While Rowden doesn’t disagree with a tuition freeze, he called Nixon out for using universities as “political pawns.”
“I don’t think it’s the governor’s job or the legislature’s job to call on institutions to freeze tuition,” Rowden said. “I don’t like that, and I don’t think that’s a good way to make sure we’re getting the most out of our dollars.”
Yet for the UM System, Nixon’s speech must have worked; [the St. Louis Post-Dispatch reports](http://www.stltoday.com/news/local/education/university-of-missouri-president-will-recommend-a-tuition-freeze/article_fae06ad4-6e7b-5d17-9435-cebd0ff65391.html) that UM System President Tim Wolfe told its editorial board last week that he will recommend against raising tuition at the next meeting of the Board of Curators.
Some of the governor’s other efforts, like a promise to implement stricter, performance-based evaluations of higher education institutions, received positive bipartisan feedback from legislators.
“Mizzou’s always going to fare well when it comes to performance funding because they do the job, and so I think that bodes well for us in Columbia,” Rowden said.

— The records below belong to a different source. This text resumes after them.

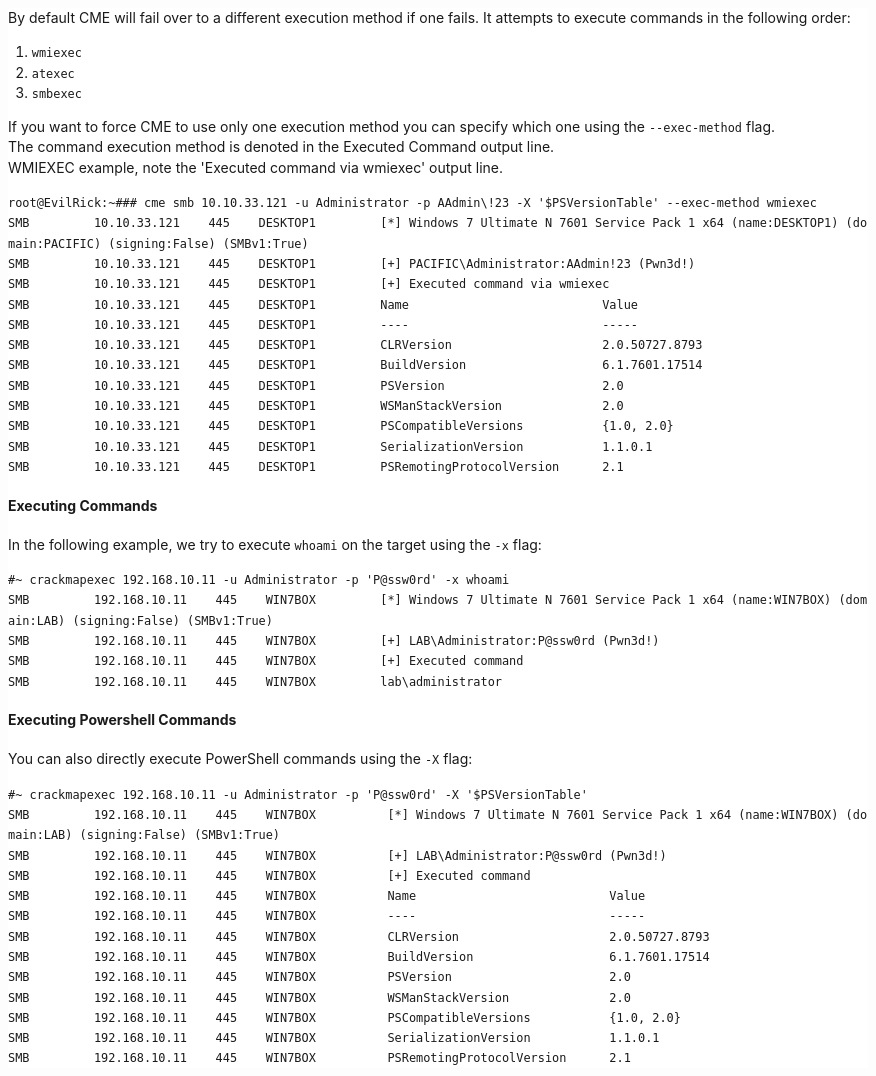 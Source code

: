By default CME will fail over to a different execution method if one fails. It attempts to execute commands in the following order:

1. ```wmiexec```
2. ```atexec```
3. ```smbexec```

If you want to force CME to use only one execution method you can specify which one using the ```--exec-method``` flag.  
The command execution method is denoted in the Executed Command output line.  
WMIEXEC example, note the 'Executed command via wmiexec' output line.  
```
root@EvilRick:~### cme smb 10.10.33.121 -u Administrator -p AAdmin\!23 -X '$PSVersionTable' --exec-method wmiexec
SMB         10.10.33.121    445    DESKTOP1         [*] Windows 7 Ultimate N 7601 Service Pack 1 x64 (name:DESKTOP1) (domain:PACIFIC) (signing:False) (SMBv1:True)
SMB         10.10.33.121    445    DESKTOP1         [+] PACIFIC\Administrator:AAdmin!23 (Pwn3d!)
SMB         10.10.33.121    445    DESKTOP1         [+] Executed command via wmiexec
SMB         10.10.33.121    445    DESKTOP1         Name                           Value
SMB         10.10.33.121    445    DESKTOP1         ----                           -----
SMB         10.10.33.121    445    DESKTOP1         CLRVersion                     2.0.50727.8793
SMB         10.10.33.121    445    DESKTOP1         BuildVersion                   6.1.7601.17514
SMB         10.10.33.121    445    DESKTOP1         PSVersion                      2.0
SMB         10.10.33.121    445    DESKTOP1         WSManStackVersion              2.0
SMB         10.10.33.121    445    DESKTOP1         PSCompatibleVersions           {1.0, 2.0}
SMB         10.10.33.121    445    DESKTOP1         SerializationVersion           1.1.0.1
SMB         10.10.33.121    445    DESKTOP1         PSRemotingProtocolVersion      2.1
```


#### Executing Commands
In the following example, we try to execute ```whoami``` on the target using the ```-x``` flag:

```
#~ crackmapexec 192.168.10.11 -u Administrator -p 'P@ssw0rd' -x whoami
SMB         192.168.10.11    445    WIN7BOX         [*] Windows 7 Ultimate N 7601 Service Pack 1 x64 (name:WIN7BOX) (domain:LAB) (signing:False) (SMBv1:True)
SMB         192.168.10.11    445    WIN7BOX         [+] LAB\Administrator:P@ssw0rd (Pwn3d!)
SMB         192.168.10.11    445    WIN7BOX         [+] Executed command 
SMB         192.168.10.11    445    WIN7BOX         lab\administrator
```

#### Executing Powershell Commands
You can also directly execute PowerShell commands using the ```-X``` flag:
```
#~ crackmapexec 192.168.10.11 -u Administrator -p 'P@ssw0rd' -X '$PSVersionTable'
SMB         192.168.10.11    445    WIN7BOX          [*] Windows 7 Ultimate N 7601 Service Pack 1 x64 (name:WIN7BOX) (domain:LAB) (signing:False) (SMBv1:True)
SMB         192.168.10.11    445    WIN7BOX          [+] LAB\Administrator:P@ssw0rd (Pwn3d!)
SMB         192.168.10.11    445    WIN7BOX          [+] Executed command
SMB         192.168.10.11    445    WIN7BOX          Name                           Value
SMB         192.168.10.11    445    WIN7BOX          ----                           -----
SMB         192.168.10.11    445    WIN7BOX          CLRVersion                     2.0.50727.8793
SMB         192.168.10.11    445    WIN7BOX          BuildVersion                   6.1.7601.17514
SMB         192.168.10.11    445    WIN7BOX          PSVersion                      2.0
SMB         192.168.10.11    445    WIN7BOX          WSManStackVersion              2.0
SMB         192.168.10.11    445    WIN7BOX          PSCompatibleVersions           {1.0, 2.0}
SMB         192.168.10.11    445    WIN7BOX          SerializationVersion           1.1.0.1
SMB         192.168.10.11    445    WIN7BOX          PSRemotingProtocolVersion      2.1
```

Rowden, a member of the House Higher Education Committee, voted for legislation last year that, if passed, would have implemented a model similar to that now supported by Nixon. This year, the proposal comes from a fellow Republican: State Sen. David Pearce, R-Warrensburg, whose Senate Bill 492 would make each state institution of higher education choose a funding model through which it would receive additional state revenue.
While Rowden supported last year’s push for a new funding model, he said Pearce’s more flexible approach — last year’s would have established a concrete, across-the-board system for determining which institution gets what — should make for easy passage.